Prologue
Kael’s POV
She ran.
I should have expected it. Sybil was never the kind to sit still and accept her fate. Even after everything, after all the ways I tried to keep her safe, keep her mine. She still slipped through my fingers like water through clenched fists. And I was left here, alone, the remnants of her presence fading like a dream.
The moment I entered the house, something was off. Heavy and dense, an immense silence greeted me as though the walls themselves knew. It was too quiet, too empty, as though the air had turned solid.
Then I saw it.
The ajar window in the second-story corridor. The curtains billowing in the wind, fluttering like a flag of surrender. It was an open wound in the home, a silent scream that cramped my stomach.
She was gone.
A rage-filled scream ripped from my torso, tearing apart the quietness of the residence. Fists clenched within my hands as they bunched by my waist, the want to destroy everything seething like water. Groaning shuddered through walls at the force of my anger as I pushed the front door wide open, the crash of wood against rock a mere blink of notice in my mind.
Where is she?
The question burned like acid on my tongue, laced with fury and desperation. My heart hammered in my chest, every beat louder, harder, faster, drowning out reason. I had kept her safe, my safe, and this was how she repaid me?
“WHERE IS SHE?!” My voice rang out, raw and jagged, tearing through the silence with a vicious clarity. The staff froze in place, eyes wide, their gazes flickering everywhere except to me.
Cowards.
They had one job. One. Simple. Job. And they failed.
I didn’t interact with them. Didn’t lose another second. My heels rang hollow on the marble floors as I stormed through the house. My hands shook at my sides, my body was barely restrained from tearing the place apart. The air was thick, choking, clinging to me with the weight of her absence.

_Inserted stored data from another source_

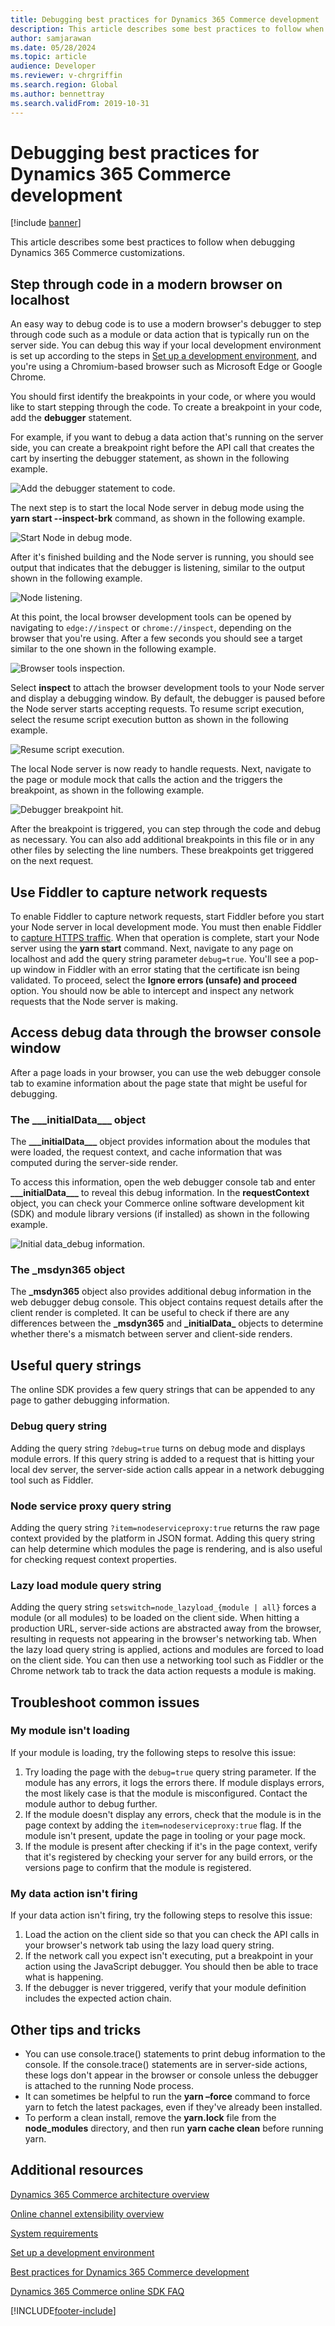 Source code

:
 ```yaml
---
title: Debugging best practices for Dynamics 365 Commerce development
description: This article describes some best practices to follow when debugging Dynamics 365 Commerce customizations.
author: samjarawan
ms.date: 05/28/2024
ms.topic: article
audience: Developer
ms.reviewer: v-chrgriffin
ms.search.region: Global
ms.author: bennettray
ms.search.validFrom: 2019-10-31
---
```


# Debugging best practices for Dynamics 365 Commerce development 

[!include [banner](../includes/banner.md)]

This article describes some best practices to follow when debugging Dynamics 365 Commerce customizations. 

## Step through code in a modern browser on localhost

An easy way to debug code is to use a modern browser's debugger to step through code such as a module or data action that is typically run on the server side. You can debug this way if your local development environment is set up according to the steps in [Set up a development environment](setup-dev-environment.md), and you're using a Chromium-based browser such as Microsoft Edge or Google Chrome.

You should first identify the breakpoints in your code, or where you would like to start stepping through the code. To create a breakpoint in your code, add the **debugger** statement. 

For example, if you want to debug a data action that's running on the server side, you can create a breakpoint right before the API call that creates the cart by inserting the debugger statement, as shown in the following example.

![Add the debugger statement to code.](media/debugging-best-practices-1.png)

The next step is to start the local Node server in debug mode using the **yarn start --inspect-brk** command, as shown in the following example.

![Start Node in debug mode.](media/debugging-best-practices-2.png)

After it's finished building and the Node server is running, you should see output that indicates that the debugger is listening, similar to the output shown in the following example.

![Node listening.](media/debugging-best-practices-3.png)

At this point, the local browser development tools can be opened by navigating to ```edge://inspect``` or ```chrome://inspect```, depending on the browser that you're using. After a few seconds you should see a target similar to the one shown in the following example.

![Browser tools inspection.](media/debugging-best-practices-4.png)

Select **inspect** to attach the browser development tools to your Node server and display a debugging window. By default, the debugger is paused before the Node server starts accepting requests. To resume script execution, select the resume script execution button as shown in the following example.

![Resume script execution.](media/debugging-best-practices-5.png)

The local Node server is now ready to handle requests. Next, navigate to the page or module mock that calls the action and the triggers the breakpoint, as shown in the following example.

![Debugger breakpoint hit.](media/debugging-best-practices-6.png)

After the breakpoint is triggered, you can step through the code and debug as necessary. You can also add additional breakpoints in this file or in any other files by selecting the line numbers. These breakpoints get triggered on the next request.

## Use Fiddler to capture network requests

To enable Fiddler to capture network requests, start Fiddler before you start your Node server in local development mode. You must then enable Fiddler to [capture HTTPS traffic](https://docs.telerik.com/fiddler/configure-fiddler/tasks/decrypthttps). When that operation is complete, start your Node server using the **yarn start** command.
Next, navigate to any page on localhost and add the query string parameter `debug=true`. You'll see a pop-up window in Fiddler with an error stating that the certificate isn being validated. To proceed, select the **Ignore errors (unsafe) and proceed** option. You should now be able to intercept and inspect any network requests that the Node server is making.

## Access debug data through the browser console window

After a page loads in your browser, you can use the web debugger console tab to examine information about the page state that might be useful for debugging.

### The \_\_\_initialData\_\_\_ object

The **\_\_\_initialData\_\_\_** object provides information about the modules that were loaded, the request context, and cache information that was computed during the server-side render. 

To access this information, open the web debugger console tab and enter **\_\_\_initialData\_\_\_** to reveal this debug information. In the **requestContext** object, you can check your Commerce online software development kit (SDK) and module library versions (if installed) as shown in the following example.

![Initial data_debug information.](media/debugging-best-practices-7.png)

### The \_msdyn365 object

The **\_msdyn365** object also provides additional debug information in the web debugger debug console. This object contains request details after the client render is completed. It can be useful to check if there are any differences between the **\_msdyn365** and **\___initialData___** objects to determine whether there's a mismatch between server and client-side renders.

## Useful query strings

The online SDK provides a few query strings that can be appended to any page to gather debugging information.

### Debug query string

Adding the query string ```?debug=true``` turns on debug mode and displays module errors. If this query string is added to a request that is hitting your local dev server, the server-side action calls appear in a network debugging tool such as Fiddler.

### Node service proxy query string

Adding the query string ```?item=nodeserviceproxy:true``` returns the raw page context provided by the platform in JSON format. Adding this query string can help determine which modules the page is rendering, and is also useful for checking request context properties. 

### Lazy load module query string

Adding the query string ```setswitch=node_lazyload_{module | all}``` forces a module (or all modules) to be loaded on the client side. When hitting a production URL, server-side actions are abstracted away from the browser, resulting in requests not appearing in the browser's networking tab. When the lazy load query string is applied, actions and modules are forced to load on the client side. You can then use a networking tool such as Fiddler or the Chrome network tab to track the data action requests a module is making. 

## Troubleshoot common issues

### My module isn't loading
If your module is loading, try the following steps to resolve this issue: 

1. Try loading the page with the ```debug=true``` query string parameter. If the module has any errors, it logs the errors there. If module displays errors, the most likely case is that the module is misconfigured. Contact the module author to debug further.
1. If the module doesn't display any errors, check that the module is in the page context by adding the ```item=nodeserviceproxy:true``` flag. If the module isn't present, update the page in tooling or your page mock.
1. If the module is present after checking if it's in the page context, verify that it's registered by checking your server for any build errors, or the versions page to confirm that the module is registered.

### My data action isn't firing
If your data action isn't firing, try the following steps to resolve this issue: 

1. Load the action on the client side so that you can check the API calls in your browser's network tab using the lazy load query string.
1. If the network call you expect isn't executing, put a breakpoint in your action using the JavaScript debugger. You should then be able to trace what is happening.
1. If the debugger is never triggered, verify that your module definition includes the expected action chain.

## Other tips and tricks

- You can use console.trace() statements to print debug information to the console. If the console.trace() statements are in server-side actions, these logs don't appear in the browser or console unless the debugger is attached to the running Node process.
- It can sometimes be helpful to run the **yarn –force** command to force yarn to fetch the latest packages, even if they've already been installed.
- To perform a clean install, remove the **yarn.lock** file from the **node_modules** directory, and then run **yarn cache clean** before running yarn.

## Additional resources

[Dynamics 365 Commerce architecture overview](../commerce-architecture.md)

[Online channel extensibility overview](overview.md)

[System requirements](system-requirements.md)

[Set up a development environment](setup-dev-environment.md)

[Best practices for Dynamics 365 Commerce development](best-practices-dev.md)

[Dynamics 365 Commerce online SDK FAQ](sdk-faq.md)

[!INCLUDE[footer-include](../../includes/footer-banner.md)]
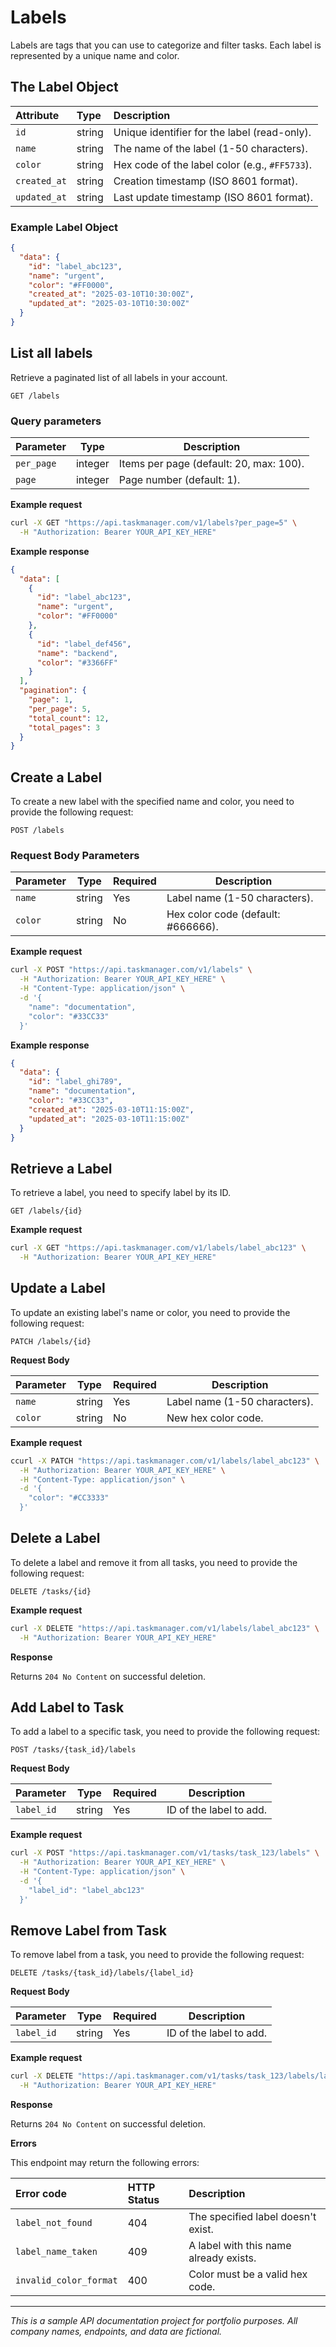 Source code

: # Labels

Labels are tags that you can use to categorize and filter tasks. Each label is represented by a unique name and color.

## The Label Object

| Attribute | Type | Description |
| :--- | :--- | :--- |
| `id` | string | Unique identifier for the label (read-only). |
| `name` | string | The name of the label (1-50 characters). |
| `color` | string | Hex code of the label color (e.g., `#FF5733`). |
| `created_at` | string | Creation timestamp (ISO 8601 format). |
| `updated_at` | string | Last update timestamp (ISO 8601 format). |

### Example Label Object
```json
{
  "data": {
    "id": "label_abc123",
    "name": "urgent",
    "color": "#FF0000",
    "created_at": "2025-03-10T10:30:00Z",
    "updated_at": "2025-03-10T10:30:00Z"
  }
}
```

## List all labels

Retrieve a paginated list of all labels in your account.

```http
GET /labels
```

### Query parameters

| Parameter   | Type    | Description                                                       |
|-------------|---------|-------------------------------------------------------------------|
| `per_page	`    | integer  | Items per page (default: 20, max: 100). |
| `page`| integer | Page number (default: 1).|

**Example request**

```bash
curl -X GET "https://api.taskmanager.com/v1/labels?per_page=5" \
  -H "Authorization: Bearer YOUR_API_KEY_HERE"
```

**Example response**

```json
{
  "data": [
    {
      "id": "label_abc123",
      "name": "urgent",
      "color": "#FF0000"
    },
    {
      "id": "label_def456",
      "name": "backend",
      "color": "#3366FF"
    }
  ],
  "pagination": {
    "page": 1,
    "per_page": 5,
    "total_count": 12,
    "total_pages": 3
  }
}
```

## Create a Label

To create a new label with the specified name and color, you need to provide the following request:

```http
POST /labels
```

### Request Body Parameters

| Parameter     | Type             | Required | Description                                                   |
|---------------|------------------|----------|---------------------------------------------------------------|
| `name`       | string           | Yes      | Label name (1-50 characters).                                       |
| `color	` | string           | No       | Hex color code (default: #666666).                           |


**Example request**

```bash
curl -X POST "https://api.taskmanager.com/v1/labels" \
  -H "Authorization: Bearer YOUR_API_KEY_HERE" \
  -H "Content-Type: application/json" \
  -d '{
    "name": "documentation",
    "color": "#33CC33"
  }'
```

**Example response**

```json
{
  "data": {
    "id": "label_ghi789",
    "name": "documentation",
    "color": "#33CC33",
    "created_at": "2025-03-10T11:15:00Z",
    "updated_at": "2025-03-10T11:15:00Z"
  }
}
```

## Retrieve a Label

To retrieve a label, you need to specify label by its ID.

```http
GET /labels/{id}
```

**Example request**

```bash
curl -X GET "https://api.taskmanager.com/v1/labels/label_abc123" \
  -H "Authorization: Bearer YOUR_API_KEY_HERE"
```

## Update a Label

To update an existing label's name or color, you need to provide the following request:

```http
PATCH /labels/{id}
```

**Request Body**

| Parameter     | Type             | Required | Description                                                   |
|---------------|------------------|----------|---------------------------------------------------------------|
| `name`       | string           | Yes      | Label name (1-50 characters).                                       |
| `color	` | string           | No       | New hex color code.                           |

**Example request**

```bash
ccurl -X PATCH "https://api.taskmanager.com/v1/labels/label_abc123" \
  -H "Authorization: Bearer YOUR_API_KEY_HERE" \
  -H "Content-Type: application/json" \
  -d '{
    "color": "#CC3333"
  }'
```

## Delete a Label

To delete a label and remove it from all tasks, you need to provide the following request:

```http
DELETE /tasks/{id}
```

**Example request**

```bash
curl -X DELETE "https://api.taskmanager.com/v1/labels/label_abc123" \
  -H "Authorization: Bearer YOUR_API_KEY_HERE"
```

**Response**

Returns `204 No Content` on successful deletion.

## Add Label to Task

To add a label to a specific task, you need to provide the following request:

```http
POST /tasks/{task_id}/labels
```
**Request Body**

| Parameter     | Type             | Required | Description                                                   |
|---------------|------------------|----------|---------------------------------------------------------------|
| `label_id`       | string           | Yes      | ID of the label to add.                          |

**Example request**

```bash
curl -X POST "https://api.taskmanager.com/v1/tasks/task_123/labels" \
  -H "Authorization: Bearer YOUR_API_KEY_HERE" \
  -H "Content-Type: application/json" \
  -d '{
    "label_id": "label_abc123"
  }'
```

## Remove Label from Task

To remove label from a task, you need to provide the following request:

```http
DELETE /tasks/{task_id}/labels/{label_id}
```
**Request Body**

| Parameter     | Type             | Required | Description                                                   |
|---------------|------------------|----------|---------------------------------------------------------------|
| `label_id`       | string           | Yes      | ID of the label to add.                          |

**Example request**

```bash
curl -X DELETE "https://api.taskmanager.com/v1/tasks/task_123/labels/label_abc123" \
  -H "Authorization: Bearer YOUR_API_KEY_HERE"
```

**Response**

Returns `204 No Content` on successful deletion.

**Errors**

This endpoint may return the following errors:

| Error code | HTTP Status | Description |
| :--- | :--- | :--- |
| `label_not_found` | 404 | The specified label doesn't exist. |
| `label_name_taken` | 409 | A label with this name already exists. |
| `invalid_color_format` | 400 | Color must be a valid hex code. |

---

*This is a sample API documentation project for portfolio purposes. All company names, endpoints, and data are fictional.* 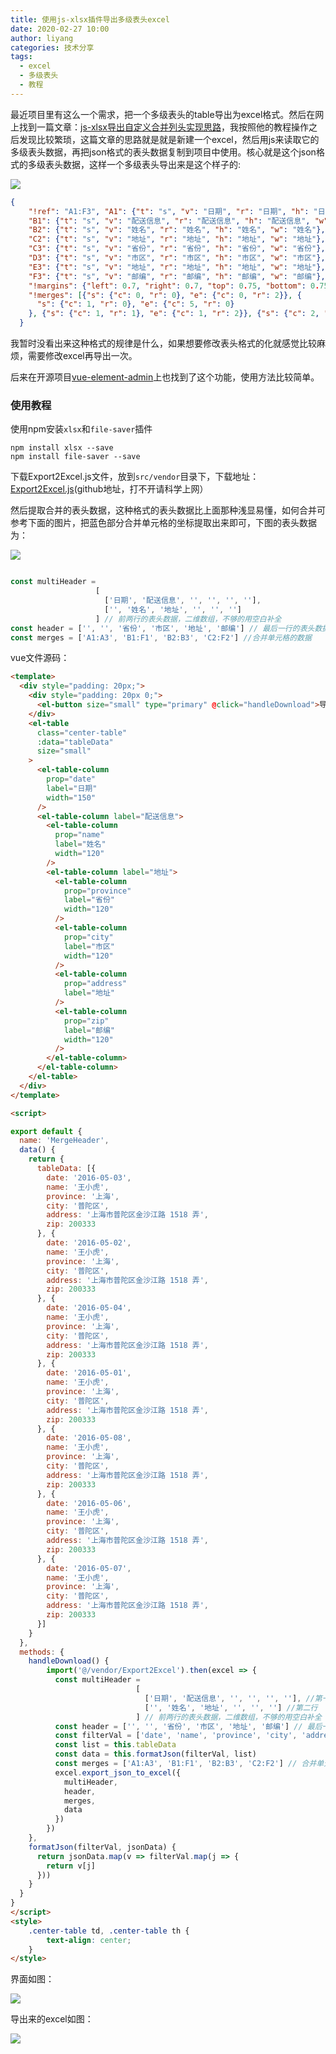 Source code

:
 ```yaml
---
title: 使用js-xlsx插件导出多级表头excel
date: 2020-02-27 10:00
author: liyang
categories: 技术分享
tags:
  - excel
  - 多级表头 
  - 教程 
---
```


最近项目里有这么一个需求，把一个多级表头的table导出为excel格式。然后在网上找到一篇文章：[js-xlsx导出自定义合并列头实现思路](https://www.jianshu.com/p/9a465d7d1448)，我按照他的教程操作之后发现比较繁琐，这篇文章的思路就是就是新建一个excel，然后用js来读取它的多级表头数据，再把json格式的表头数据复制到项目中使用。核心就是这个json格式的多级表头数据，这样一个多级表头导出来是这个样子的:

![](https://images.liyangzone.com/article_img/技术相关/导出多级表头excel/20200227_101309.png)

```json
{
    "!ref": "A1:F3", "A1": {"t": "s", "v": "日期", "r": "日期", "h": "日期", "w": "日期"},
    "B1": {"t": "s", "v": "配送信息", "r": "配送信息", "h": "配送信息", "w": "配送信息"},
    "B2": {"t": "s", "v": "姓名", "r": "姓名", "h": "姓名", "w": "姓名"},
    "C2": {"t": "s", "v": "地址", "r": "地址", "h": "地址", "w": "地址"},
    "C3": {"t": "s", "v": "省份", "r": "省份", "h": "省份", "w": "省份"},
    "D3": {"t": "s", "v": "市区", "r": "市区", "h": "市区", "w": "市区"},
    "E3": {"t": "s", "v": "地址", "r": "地址", "h": "地址", "w": "地址"},
    "F3": {"t": "s", "v": "邮编", "r": "邮编", "h": "邮编", "w": "邮编"},
    "!margins": {"left": 0.7, "right": 0.7, "top": 0.75, "bottom": 0.75, "header": 0.3, "footer": 0.3},
    "!merges": [{"s": {"c": 0, "r": 0}, "e": {"c": 0, "r": 2}}, {
      "s": {"c": 1, "r": 0}, "e": {"c": 5, "r": 0}
    }, {"s": {"c": 1, "r": 1}, "e": {"c": 1, "r": 2}}, {"s": {"c": 2, "r": 1}, "e": {"c": 5, "r": 1}}]
  }
```
我暂时没看出来这种格式的规律是什么，如果想要修改表头格式的化就感觉比较麻烦，需要修改excel再导出一次。

后来在开源项目[vue-element-admin](https://panjiachen.gitee.io/vue-element-admin/)上也找到了这个功能，使用方法比较简单。

### 使用教程


使用npm安装`xlsx`和`file-saver`插件
```shell script
npm install xlsx --save
npm install file-saver --save
```
下载Export2Excel.js文件，放到`src/vendor`目录下，下载地址：[Export2Excel.js](https://raw.githubusercontent.com/PanJiaChen/vue-element-admin/master/src/vendor/Export2Excel.js)(github地址，打不开请科学上网）

然后提取合并的表头数据，这种格式的表头数据比上面那种浅显易懂，如何合并可参考下面的图片，把蓝色部分合并单元格的坐标提取出来即可，下图的表头数据为：

![](https://images.liyangzone.com/article_img/技术相关/导出多级表头excel/20200227_111320.png)

```js

const multiHeader =
                   [
                     ['日期', '配送信息', '', '', '', ''],
                     ['', '姓名', '地址', '', '', '']
                   ] // 前两行的表头数据，二维数组，不够的用空白补全
const header = ['', '', '省份', '市区', '地址', '邮编'] // 最后一行的表头数据，合并过的也要用空白补全
const merges = ['A1:A3', 'B1:F1', 'B2:B3', 'C2:F2'] //合并单元格的数据

```

vue文件源码：

```html
<template>
  <div style="padding: 20px;">
    <div style="padding: 20px 0;">
      <el-button size="small" type="primary" @click="handleDownload">导出EXCEl</el-button>
    </div>
    <el-table
      class="center-table"
      :data="tableData"
      size="small"
    >
      <el-table-column
        prop="date"
        label="日期"
        width="150"
      />
      <el-table-column label="配送信息">
        <el-table-column
          prop="name"
          label="姓名"
          width="120"
        />
        <el-table-column label="地址">
          <el-table-column
            prop="province"
            label="省份"
            width="120"
          />
          <el-table-column
            prop="city"
            label="市区"
            width="120"
          />
          <el-table-column
            prop="address"
            label="地址"
          />
          <el-table-column
            prop="zip"
            label="邮编"
            width="120"
          />
        </el-table-column>
      </el-table-column>
    </el-table>
  </div>
</template>

<script>

export default {
  name: 'MergeHeader',
  data() {
    return {
      tableData: [{
        date: '2016-05-03',
        name: '王小虎',
        province: '上海',
        city: '普陀区',
        address: '上海市普陀区金沙江路 1518 弄',
        zip: 200333
      }, {
        date: '2016-05-02',
        name: '王小虎',
        province: '上海',
        city: '普陀区',
        address: '上海市普陀区金沙江路 1518 弄',
        zip: 200333
      }, {
        date: '2016-05-04',
        name: '王小虎',
        province: '上海',
        city: '普陀区',
        address: '上海市普陀区金沙江路 1518 弄',
        zip: 200333
      }, {
        date: '2016-05-01',
        name: '王小虎',
        province: '上海',
        city: '普陀区',
        address: '上海市普陀区金沙江路 1518 弄',
        zip: 200333
      }, {
        date: '2016-05-08',
        name: '王小虎',
        province: '上海',
        city: '普陀区',
        address: '上海市普陀区金沙江路 1518 弄',
        zip: 200333
      }, {
        date: '2016-05-06',
        name: '王小虎',
        province: '上海',
        city: '普陀区',
        address: '上海市普陀区金沙江路 1518 弄',
        zip: 200333
      }, {
        date: '2016-05-07',
        name: '王小虎',
        province: '上海',
        city: '普陀区',
        address: '上海市普陀区金沙江路 1518 弄',
        zip: 200333
      }]
    }
  },
  methods: {
    handleDownload() {
        import('@/vendor/Export2Excel').then(excel => {
          const multiHeader =
                            [
                              ['日期', '配送信息', '', '', '', ''], //第一行
                              ['', '姓名', '地址', '', '', ''] //第二行
                            ] // 前两行的表头数据，二维数组，不够的用空白补全
          const header = ['', '', '省份', '市区', '地址', '邮编'] // 最后一行的表头数据
          const filterVal = ['date', 'name', 'province', 'city', 'address', 'zip']
          const list = this.tableData
          const data = this.formatJson(filterVal, list)
          const merges = ['A1:A3', 'B1:F1', 'B2:B3', 'C2:F2'] // 合并单元格的数据，如何合并参考上面图片的蓝色背景部分
          excel.export_json_to_excel({
            multiHeader,
            header,
            merges,
            data
          })
        })
    },
    formatJson(filterVal, jsonData) {
      return jsonData.map(v => filterVal.map(j => {
        return v[j]
      }))
    }
  }
}
</script>
<style>
    .center-table td, .center-table th {
        text-align: center;
    }
</style>

```
界面如图：

![](https://images.liyangzone.com/article_img/技术相关/导出多级表头excel/20200227_111142.png)

导出来的excel如图：

![](https://images.liyangzone.com/article_img/技术相关/导出多级表头excel/20200227_111833.png)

I could still smell her. There were subtle hints of her perfume in the air, a bittersweet reminder of the woman who had been able to get under my skin, into my bloodstream. The scent tormented me like a drug that I couldn’t shake, and it caused my chest to tighten with every breath.
“Find her,” I growled, the words laced with something darker, more deadly. The heat of my rage simmered just beneath the surface, barely contained, but the coldness in my tone cut through the room like a knife. “Find her now.”
Still, nothing. Silence. Useless. Every single one of them.
My phone was already in my hand, the cold screen lighting up my palm as I scrolled through my contacts, searching for someone who could track a ghost. Anyone. Everyone.
She wouldn’t get far.
She couldn’t.
She belonged to me.
My jaw clenched as I forced my breathing to steady, fighting the boiling rage that threatened to consume me. Sybil thought she was free. That she could escape. That she could outrun me.
That was her first mistake.
Her second? Thinking I wouldn’t burn the world to ash just to bring her back.